Hot and bothered: Provocative ideas from around the web
The British Isles get a lot of wind, and they've used that natural endowment to produce a lot of renewable energy. Now, General Electric is installing the world's largest turbines (260 metres tall) in an area off the Yorkshire coast called Dogger Bank, soon to be the world's largest wind farm.
A Guardian article explores the idea of "secret sustainability" — namely, companies that have managed to make their manufacturing processes more energy- or resource-efficient, and thus better for the planet, but haven't gone public about it.
'We're looking for common ground': Canadian scientist and 'Champion of the Earth' on talking to climate skeptics
Katharine Hayhoe is a Canadian climate scientist with a big voice. A professor at Texas Tech University's department of political science and director of the university's Climate Center, Hayhoe has been fervent in communicating the challenges and reality of climate change, as well as the solutions to limiting global warming to 2 C above the pre-industrial average.
Hayhoe's work recently earned her the United Nations 2019 Champions of the Earth award. Nicole Mortillaro spoke to her about the challenges of communicating the realities of climate change.
What are the biggest hurdles for you in getting the message out about climate change?
There is a massively funded and very intelligent disinformation campaign that is trying to muddy the waters on everything that we do. So it is really kind of like the Girl Guides trying to fight the Marines here.
When we first started, we [were] naive. We thought, well, surely the truth will win if we just tell people the truth. But it's such a highly politically polarized topic. And sadly, it isn't just limited to the U.S. anymore. In Canada, it's becoming increasingly politically polarized as well.
Why do you think it's become politicized?

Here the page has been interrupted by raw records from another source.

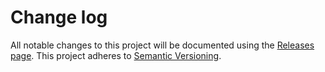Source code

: # Change log

All notable changes to this project will be documented using the
[Releases page](https://github.com/LucaColonnello/redux-async-utils/releases).
This project adheres to [Semantic Versioning](http://semver.org/).
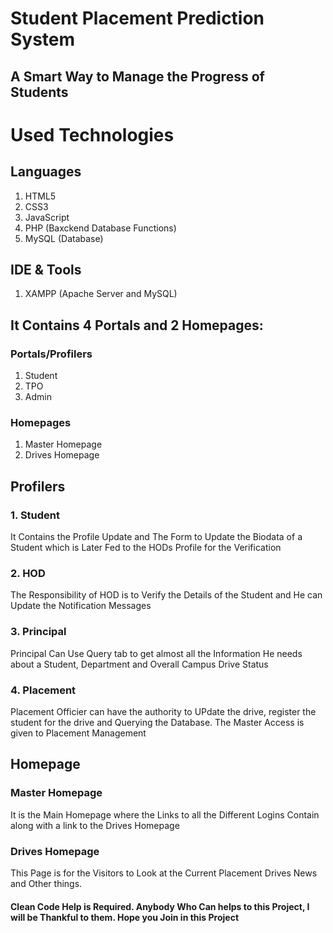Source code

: # Student Placement Prediction System
## A Smart Way to Manage the Progress of Students

# Used Technologies

## Languages
  1. HTML5
  2. CSS3
  3. JavaScript
  4. PHP (Baxckend Database Functions)
  5. MySQL (Database)

## IDE & Tools
  1. XAMPP (Apache Server and MySQL)
  


## It Contains 4 Portals and 2 Homepages:
### Portals/Profilers
  1. Student
  2. TPO
  3. Admin

  
### Homepages
  1. Master Homepage
  2. Drives Homepage
    
## Profilers

### 1. Student
It Contains the Profile Update and The Form to Update the Biodata of a Student which is Later Fed to the HODs Profile for the Verification
### 2. HOD
The Responsibility of HOD is to Verify the Details of the Student and He can Update the Notification Messages
### 3. Principal
Principal Can Use Query tab to get almost all the Information He needs about a Student, Department and Overall Campus Drive Status
### 4. Placement
Placement Officier can have the authority to UPdate the drive, register the student for the drive and Querying the Database. The Master Access is given to Placement Management

## Homepage
### Master Homepage
It is the Main Homepage where the Links to all the Different Logins Contain along with a link to the Drives Homepage
### Drives Homepage
This Page is for the Visitors to Look at the Current Placement Drives News and Other things.

#### Clean Code Help  is Required. Anybody Who Can helps to this Project, I will be Thankful to them. Hope you Join in this Project
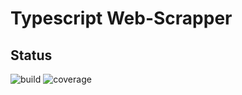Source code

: # Typescript Web-Scrapper

## Status
![build](https://img.shields.io/badge/build-passed-green)
![coverage](https://img.shields.io/badge/coverage-100%25-brightgreen)


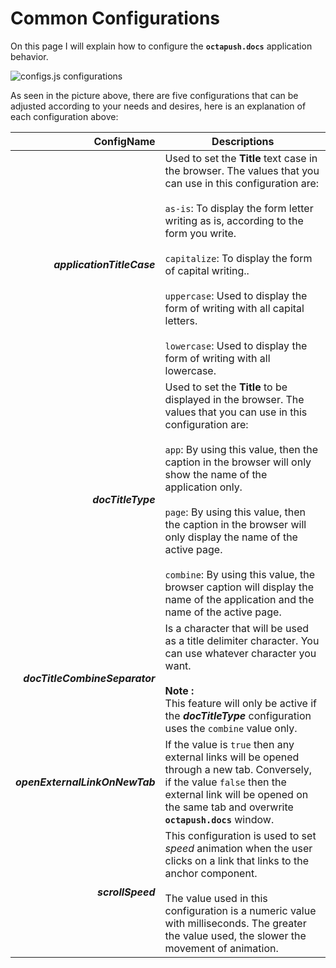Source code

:# Common Configurations

On this page I will explain how to configure the **`octapush.docs`** application behavior.

 ![configs.js configurations](https://cdn.rawgit.com/octapush/documentations/09344e6b/octapush.docs/00.ASSETS/images/configs-js-behave-common.png)

 As seen in the picture above, there are five configurations that can be adjusted according to your needs and desires, here is an explanation of each configuration above:

ConfigName                      | Descriptions
------------------------------: | ------------
_**applicationTitleCase**_      | Used to set the **Title** text case in the browser. The values that you can use in this configuration are:<br /><br />`as-is`: To display the form letter writing as is, according to the form you write.<br /><br />`capitalize`: To display the form of capital writing..<br /><br />`uppercase`: Used to display the form of writing with all capital letters.<br /><br />`lowercase`: Used to display the form of writing with all lowercase.
_**docTitleType**_              | Used to set the **Title** to be displayed in the browser. The values that you can use in this configuration are:<br /><br />`app`: By using this value, then the caption in the browser will only show the name of the application only.<br /><br />`page`: By using this value, then the caption in the browser will only display the name of the active page.<br /><br />`combine`: By using this value, the browser caption will display the name of the application and the name of the active page.
_**docTitleCombineSeparator**_  | Is a character that will be used as a title delimiter character. You can use whatever character you want.<br /><br />**Note :**<br />This feature will only be active if the _**docTitleType**_ configuration uses the `combine` value only.
_**openExternalLinkOnNewTab**_  | If the value is `true` then any external links will be opened through a new tab. Conversely, if the value `false` then the external link will be opened on the same tab and overwrite **`octapush.docs`** window.
_**scrollSpeed**_               | This configuration is used to set _speed_ animation when the user clicks on a link that links to the anchor component.<br /><br />The value used in this configuration is a numeric value with milliseconds. The greater the value used, the slower the movement of animation.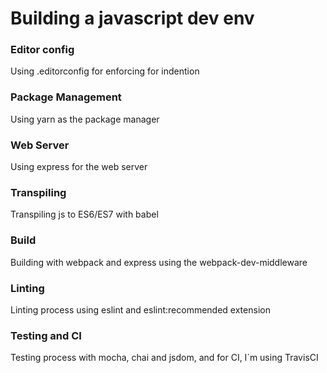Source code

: # Building a javascript dev env

### Editor config

Using .editorconfig for enforcing for indention

### Package Management
 
Using yarn as the package manager

### Web Server

Using express for the web server

### Transpiling

Transpiling js to ES6/ES7 with babel

### Build

Building with webpack and express using the webpack-dev-middleware

### Linting

Linting process using eslint and eslint:recommended extension
 
### Testing and CI

Testing process with mocha, chai and jsdom, and for CI, I`m using TravisCI  






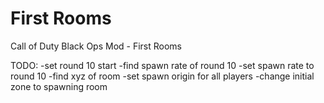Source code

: # First Rooms
Call of Duty Black Ops Mod - First Rooms

TODO:
-set round 10 start
-find spawn rate of round 10
-set spawn rate to round 10
-find xyz of room
-set spawn origin for all players
-change initial zone to spawning room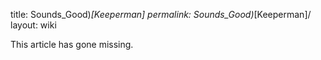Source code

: title: Sounds_Good)_[Keeperman]
permalink: Sounds_Good)_[Keeperman]/
layout: wiki

This article has gone missing.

It's become politicized because, if you go to Wikipedia and you just run your eyes down the list of the richest corporations in the world, No. 1 is Walmart. After Walmart, you have petroleum, petroleum, petroleum, energy, energy, petroleum, petroleum, energy, petroleum. So, we are talking about solutions that are overall beneficial for almost everybody on this planet, with one exception. And the one exception are the industries that currently hold the balance of power and wealth in this world.
Can you change people's minds with facts?
Facts are not what change people's minds because people have made the rejection of climate change part of their personal identity. And so changing their mind about climate change would require them to change their idea of who they are…
People don't truly have a problem with basic science, because if they did, they would also be rejecting stoves and fridges and airplanes. What they have a problem with is not the actual science. They have a problem with the perceived solution. We see the solution to be liberal, to be socialist, to be — as [former prime minister Stephen] Harper famously put it — the economy versus the environment. We see the only solutions to be harmful and punitive and potentially even worse than the impact, especially in Canada, where many people feel, "Isn't warmer better?"
But the reality is, there are many solutions that are extremely beneficial, that help us improve air quality, reduce our water use, grow the economy, grow local jobs.
What bothers you the most about climate change science communication?
If we want to have constructive, positive conversations that move the dialogue along, we have to begin that conversation with what we most agree with, with that person, or those people or that organization, rather than what we disagree with her about. Not the Bill Nye approach, but rather the approach where we're looking for common ground.
Those of us who are doing it, it is not part of our job description. It is not part of our daily routine, it is something that we're doing … above and beyond what we're actually doing in terms of our teaching and our research and our service. And it is a woefully, woefully under-supported and underfunded initiative.
This interview has been edited and condensed.